El niño y el mar.

El otro día dormitaba al sol en la playa. Un niñito moreno se acercó inquieto hacia mí y me dijo:

-¿Por favor, podría ayudarme? Me he perdido y no sé cómo volver a casa.

-Tranquilo niño, no te preocupes. ¿A ver, dónde vives?

El niño moreno extendió su brazo apuntando al horizonte en dirección al mar.

-Allí, en algún lugar del océano, supongo.

-Pero hijo, eso no es posible. En el mar sólo hay agua.

La espuma de las olas rozaba sus pies desnudos. Miré incrédulo hacia los barquitos que navegaban a lo lejos: eran tan sólo puntitos de nácar desplegados al viento. ¿Se habría caído de algún velero de aquellos? No, estaban fuera del alcance de un niño tan pequeño.

-Ahora tengo frío-, dijo el niño, poniéndose de cuclillas.

-Ven, toma esta toalla. Puedes quedarte conmigo hasta que encontremos a tus padres.

El niño hizo una mueca de sorpresa. –¿Qué son padres?

Volví a quedarme estupefacto ante la extraña pregunta del niño. Quizá se hubiese dado un golpe y perdido temporalmente la memoria.

-Dime, niño, cuéntame lo que puedas recordar..

-Sólo recuerdo agua -me contestó. -Había agua tibia por todas partes y una sensación de bienestar y paz que me gustaba mucho. Era muy feliz. Un día, el agua se volvió turbia, y todo alrededor daba vueltas y vueltas-. El niño cambió la expresión de la cara, arrebujándose en la toalla. - Me hizo mucho daño-.

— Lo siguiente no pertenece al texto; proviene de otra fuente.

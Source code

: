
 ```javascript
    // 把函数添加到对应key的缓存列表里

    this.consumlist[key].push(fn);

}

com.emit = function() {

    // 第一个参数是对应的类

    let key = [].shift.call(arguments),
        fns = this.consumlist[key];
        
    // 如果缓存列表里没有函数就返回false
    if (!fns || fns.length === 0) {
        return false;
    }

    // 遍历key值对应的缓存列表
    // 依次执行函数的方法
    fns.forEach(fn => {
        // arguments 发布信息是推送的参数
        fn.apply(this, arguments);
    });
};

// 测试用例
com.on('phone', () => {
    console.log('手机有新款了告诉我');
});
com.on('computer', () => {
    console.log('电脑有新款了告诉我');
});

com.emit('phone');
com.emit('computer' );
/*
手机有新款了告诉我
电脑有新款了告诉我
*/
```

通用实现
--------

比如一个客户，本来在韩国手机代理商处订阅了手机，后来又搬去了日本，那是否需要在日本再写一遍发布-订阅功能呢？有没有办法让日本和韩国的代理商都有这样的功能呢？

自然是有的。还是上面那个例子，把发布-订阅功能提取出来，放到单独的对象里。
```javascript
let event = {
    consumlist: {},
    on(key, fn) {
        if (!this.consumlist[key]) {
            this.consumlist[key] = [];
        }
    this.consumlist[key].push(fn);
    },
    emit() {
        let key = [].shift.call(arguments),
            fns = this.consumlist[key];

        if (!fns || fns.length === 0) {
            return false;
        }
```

Yo ya no sabía qué hacer, ni qué pensar. Allí estaba ese niño moreno, con la mirada perdida en dirección al mar, hablándome de cosas que yo no llegaba a entender. Y sin embargo, me herían profundamente. Yo no iba a hacerle daño. Quería ayudarle, quería demostrarle que podía confiar en mi. Pero no sabía cómo hacerlo. Estaba delante de él, escuchándole absorto, pero sin capacidad para actuar, como si estuviese petrificado.

El niño se levantó despacio y me devolvió la toalla. Con una sonrisa, me dió las gracias por mis buenas intenciones y se alejó internándose en el mar. Quise seguirle, quise avisarle del peligro que corría, pero se desvaneció entre las olas.

Me desperté sobresaltado en la tumbona. Recorrí con la mirada la playa, la espuma de las olas y los barquitos que navegaban a lo lejos, como puntitos de nácar desplegados al viento. Los niños jugaban alegres con rastrillos y palas, construyendo castillos de arena y recogiendo agua en sus cubos de plástico, ajenos a la mirada vigilante de sus padres.

Hay niños que sólo han podido conocer el agua tibia de su mar particular.